What to work on: Pick out all lines of the entries that include the word "respectively" and copy them.

○ ○ ○

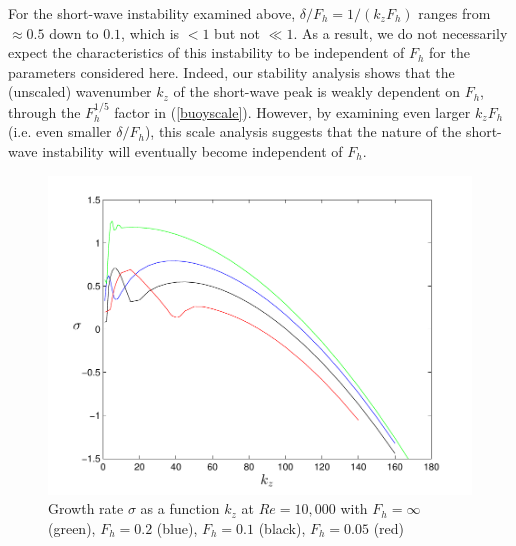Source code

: For the short-wave instability examined above, $\delta/F_{h}=1/(k_{z}F_{h})$ ranges from $\approx 0.5$ down to $0.1$, which is $<1$ but not $\ll 1$. As a result, we do not necessarily expect the characteristics of this instability to be independent of $F_{h}$ for the parameters considered here. Indeed, our stability analysis shows that the (unscaled) wavenumber $k_{z}$ of the short-wave peak is weakly dependent on $F_{h}$, through the $F_{h}^{1/5}$ factor in (\ref{buoyscale}). However, by examining even larger $k_{z}F_{h}$ (i.e. even smaller $\delta/F_{h}$), this scale analysis suggests that the nature of the short-wave instability will eventually become independent of $F_{h}$.  

\begin{figure}
\begin{center}
\includegraphics[scale=0.7]{sigma_kz_scaling}
\caption{Growth rate $\sigma$ as a function $k_{z}$ at $Re=10{,}000$ with $F_{h}=\infty$ (green), $F_{h}=0.2$ (blue), $F_{h}=0.1$ (black), $F_{h}=0.05$ (red)}
\label{sigma_scaling}
\end{center}
\end{figure}


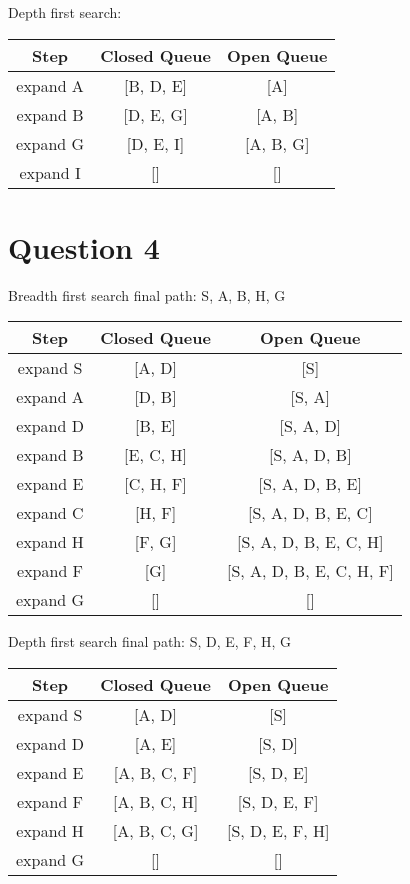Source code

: \documentclass[12pt]{article}
\begin{document}
Depth first search:
\begin{center}
  \begin{tabular}{|c|c|c|}
    \hline
    \textbf{Step} & \textbf{Closed Queue} & \textbf{Open Queue} \\ \hline
    expand A & [B, D, E] & [A] \\ \hline
    expand B & [D, E, G] & [A, B] \\ \hline
    expand G & [D, E, I] & [A, B, G] \\ \hline
    expand I & [] & [] \\ \hline
  \end{tabular}
\end{center}

\section*{Question 4} %
\label{sec:question_4}
Breadth first search final path: S, A, B, H, G
\begin{center}
  \begin{tabular}{|c|c|c|}
    \hline
    \textbf{Step} & \textbf{Closed Queue} & \textbf{Open Queue} \\ \hline
    expand S & [A, D] & [S] \\ \hline
    expand A & [D, B] & [S, A] \\ \hline
    expand D & [B, E] & [S, A, D] \\ \hline
    expand B & [E, C, H] & [S, A, D, B] \\ \hline
    expand E & [C, H, F] & [S, A, D, B, E] \\ \hline
    expand C & [H, F] & [S, A, D, B, E, C] \\ \hline
    expand H & [F, G] & [S, A, D, B, E, C, H] \\ \hline
    expand F & [G] & [S, A, D, B, E, C, H, F] \\ \hline
    expand G & [] & [] \\ \hline
  \end{tabular}
\end{center}

Depth first search final path: S, D, E, F, H, G
\begin{center}
  \begin{tabular}{|c|c|c|}
    \hline
    \textbf{Step} & \textbf{Closed Queue} & \textbf{Open Queue} \\ \hline
    expand S & [A, D] & [S] \\ \hline
    expand D & [A, E] & [S, D] \\ \hline
    expand E & [A, B, C, F] & [S, D, E] \\ \hline
    expand F & [A, B, C, H] & [S, D, E, F]\\ \hline
    expand H & [A, B, C, G] & [S, D, E, F, H]\\ \hline
    expand G & [] & [] \\ \hline
  \end{tabular}
\end{center}
\end{document}
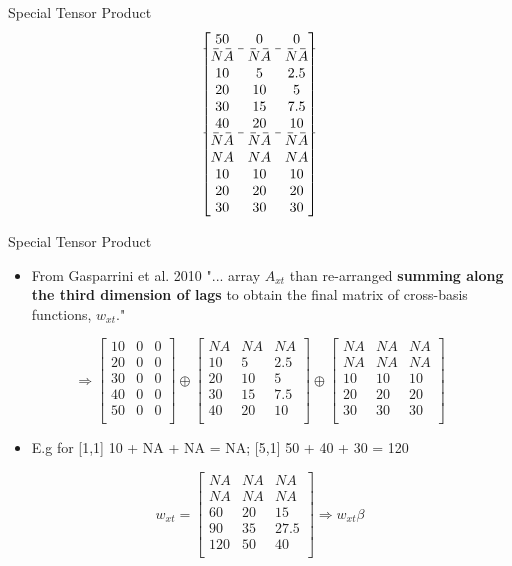 \documentclass[english]{beamer}
\newcommand{\alertblue}[1]{{\color{blue}#1}}
\begin{document}
\begin{frame}{Special Tensor Product}
\[\begin{bmatrix}
50 & 0 & 0 \\ \hdashline
NA & NA & NA \\
10 & 5 & 2.5 \\
20 & 10 & 5 \\
30 & 15 & 7.5 \\
40 & 20 & 10 \\ \hdashline
NA & NA & NA \\
NA & NA & NA \\
10 & 10 & 10 \\
20 & 20 & 20 \\
30 & 30 & 30 \\
\end{bmatrix}
\]
\end{frame}

\begin{frame}{Special Tensor Product}
\begin{itemize}
    \item From Gasparrini et al. 2010 "... array \(A_{xt}\) than re-arranged \textbf{\alertblue{summing along the third dimension of lags}} to obtain the final matrix of cross-basis functions, \(w_{xt}\)."
\end{itemize}
\vspace{0.3cm}
\[
\Rightarrow 
\begin{bmatrix}
10 & 0 & 0 \\
20 & 0 & 0 \\
30 & 0 & 0 \\
40 & 0 & 0 \\
50 & 0 & 0 \\ 
\end{bmatrix} \oplus
\begin{bmatrix}
NA & NA & NA \\
10 & 5 & 2.5 \\
20 & 10 & 5 \\
30 & 15 & 7.5 \\
40 & 20 & 10 \\ 
\end{bmatrix} \oplus
\begin{bmatrix}
NA & NA & NA \\
NA & NA & NA \\
10 & 10 & 10 \\
20 & 20 & 20 \\
30 & 30 & 30 \\
\end{bmatrix}
\]
\begin{itemize} 
    \item E.g for [1,1] 10 + NA + NA = NA; [5,1] 50 + 40 + 30 = 120
\end{itemize}
\[ w_{xt} =
\begin{bmatrix}
NA & NA & NA \\
NA & NA & NA \\
60 & 20 & 15 \\
90 & 35 & 27.5 \\
120 & 50 & 40 \\
\end{bmatrix} \Rightarrow w_{xt}\beta
\]
\end{frame}
\end{document}
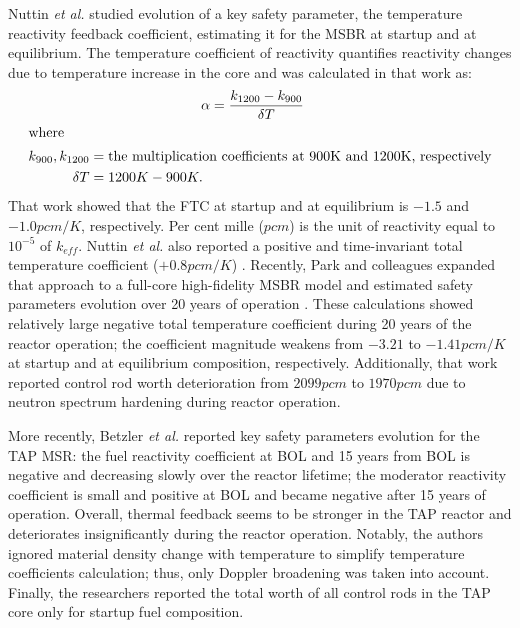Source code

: Nuttin \emph{et al.} studied evolution of a key safety parameter, the 
temperature 
reactivity feedback coefficient, estimating it for the \gls{MSBR} at startup 
and at equilibrium. The temperature coefficient of reactivity quantifies 
reactivity changes due to temperature increase in the core and was calculated 
in that 
work as:
\begin{align}\label{eq:feedback}
	& \qquad\qquad\qquad\quad\quad \alpha = \frac{k_{1200} - k_{900}}{\delta 
	T} \\
	\intertext{where}
	k_{900}, k_{1200}  &= \mbox{the multiplication 
	coefficients at 900K and 
		1200K, respectively} 
	\nonumber \\
	\delta T &= 1200K-900K.\nonumber
\end{align}
That work showed that the \gls{FTC} at startup and at equilibrium is $-1.5$ 
and $-1.0pcm/K$, respectively. Per cent mille ($pcm$) is the unit of 
reactivity equal to $10^{-5}$ of $k_{eff}$. Nuttin \emph{et al.} also reported 
a positive and time-invariant total temperature coefficient ($+0.8pcm/K$) 
\cite{nuttin_potential_2005}. Recently, Park and colleagues expanded that 
approach to a full-core high-fidelity \gls{MSBR} model and estimated safety 
parameters evolution over 20 years of operation \cite{park_whole_2015}. These 
calculations showed relatively large negative total temperature coefficient 
during 20 years of the reactor operation; the coefficient magnitude weakens 
from $-3.21$ to $-1.41pcm/K$ at startup and at equilibrium composition, 
respectively. Additionally, that work reported control rod worth deterioration 
from $2099pcm$ to $1970pcm$ due to neutron spectrum hardening during reactor 
operation. 

More recently, Betzler \emph{et al.} \cite{betzler_assessment_2017-1} reported 
key safety parameters evolution for the \gls{TAP} \gls{MSR}: the fuel 
reactivity coefficient at \gls{BOL} and 15 years from \gls{BOL} is negative 
and decreasing slowly over the reactor lifetime; the moderator reactivity 
coefficient is small and positive at \gls{BOL} and became negative after 15 
years of operation. Overall, thermal feedback seems to be stronger in the 
\gls{TAP} reactor and deteriorates insignificantly during the reactor 
operation. Notably, the authors ignored material density change with 
temperature to simplify temperature coefficients calculation; thus, only  
Doppler broadening was taken into account. Finally, the researchers reported 
the total worth of all control rods in the \gls{TAP} core only for startup 
fuel composition. 

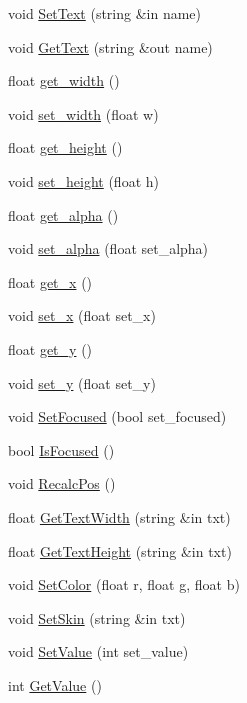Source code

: \begin{DoxyCompactItemize}
\item 
void \hyperlink{class_g_u_i_track_bar_adf110174e2e2d22be42b5cff2f3c4045}{Set\+Text} (string \&in name)
\item 
void \hyperlink{class_g_u_i_track_bar_a6f4a2a4ccc83da8da713c8ec9cc4ddf9}{Get\+Text} (string \&out name)
\item 
float \hyperlink{class_g_u_i_track_bar_a9dfaa0ee6a6bd5b504f2da2d96acf191}{get\+\_\+width} ()
\item 
void \hyperlink{class_g_u_i_track_bar_ab5cedd6c9d836a56af4cbc4c19200e1d}{set\+\_\+width} (float w)
\item 
float \hyperlink{class_g_u_i_track_bar_a26de8c2b9fcf49e595080c89df9d3591}{get\+\_\+height} ()
\item 
void \hyperlink{class_g_u_i_track_bar_a39e700662d8147185fb22f35970cea25}{set\+\_\+height} (float h)
\item 
float \hyperlink{class_g_u_i_track_bar_aec43dc778aac26a143c8be8cee021420}{get\+\_\+alpha} ()
\item 
void \hyperlink{class_g_u_i_track_bar_a16bdadbc85dc5710fc79ae2500211ef7}{set\+\_\+alpha} (float set\+\_\+alpha)
\item 
float \hyperlink{class_g_u_i_track_bar_ad2d9c2cdc5ace20b8f5dee0663d270e4}{get\+\_\+x} ()
\item 
void \hyperlink{class_g_u_i_track_bar_ae40cba720f026868c654ebbd62fde8a0}{set\+\_\+x} (float set\+\_\+x)
\item 
float \hyperlink{class_g_u_i_track_bar_afa2f929dc0b5a4a29703f722b5d43f23}{get\+\_\+y} ()
\item 
void \hyperlink{class_g_u_i_track_bar_a0bfc78a20b823b228fd6a13215acfe22}{set\+\_\+y} (float set\+\_\+y)
\item 
void \hyperlink{class_g_u_i_track_bar_afd7e32106ac53e1f56fb140a5dbfb65a}{Set\+Focused} (bool set\+\_\+focused)
\item 
bool \hyperlink{class_g_u_i_track_bar_a8a67b58ba7308d3bd6a78eeb34e032fd}{Is\+Focused} ()
\item 
void \hyperlink{class_g_u_i_track_bar_ad79c4a8fc84761125579b062d5bc562d}{Recalc\+Pos} ()
\item 
float \hyperlink{class_g_u_i_track_bar_ac0ed210a9e6402e04bd7b02ec9d8cd56}{Get\+Text\+Width} (string \&in txt)
\item 
float \hyperlink{class_g_u_i_track_bar_a744300481a26f0bb1fb9874ae6ede72a}{Get\+Text\+Height} (string \&in txt)
\item 
void \hyperlink{class_g_u_i_track_bar_a7aa7a25811612e13356d9c5a3951e4df}{Set\+Color} (float r, float g, float b)
\item 
void \hyperlink{class_g_u_i_track_bar_a3d444544651c46a869d527f2474dd721}{Set\+Skin} (string \&in txt)
\item 
void \hyperlink{class_g_u_i_track_bar_a85603f16317c4b7ba6c37e4bdbf3bc38}{Set\+Value} (int set\+\_\+value)
\item 
int \hyperlink{class_g_u_i_track_bar_aa832e8d88c6b29ed1b8f4b23fa196c3a}{Get\+Value} ()
\end{DoxyCompactItemize}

○ ○ ○

Finished task:
		1200K, respectively} 
and $-1.0pcm/K$, respectively. Per cent mille ($pcm$) is the unit of 
respectively. Additionally, that work reported control rod worth deterioration 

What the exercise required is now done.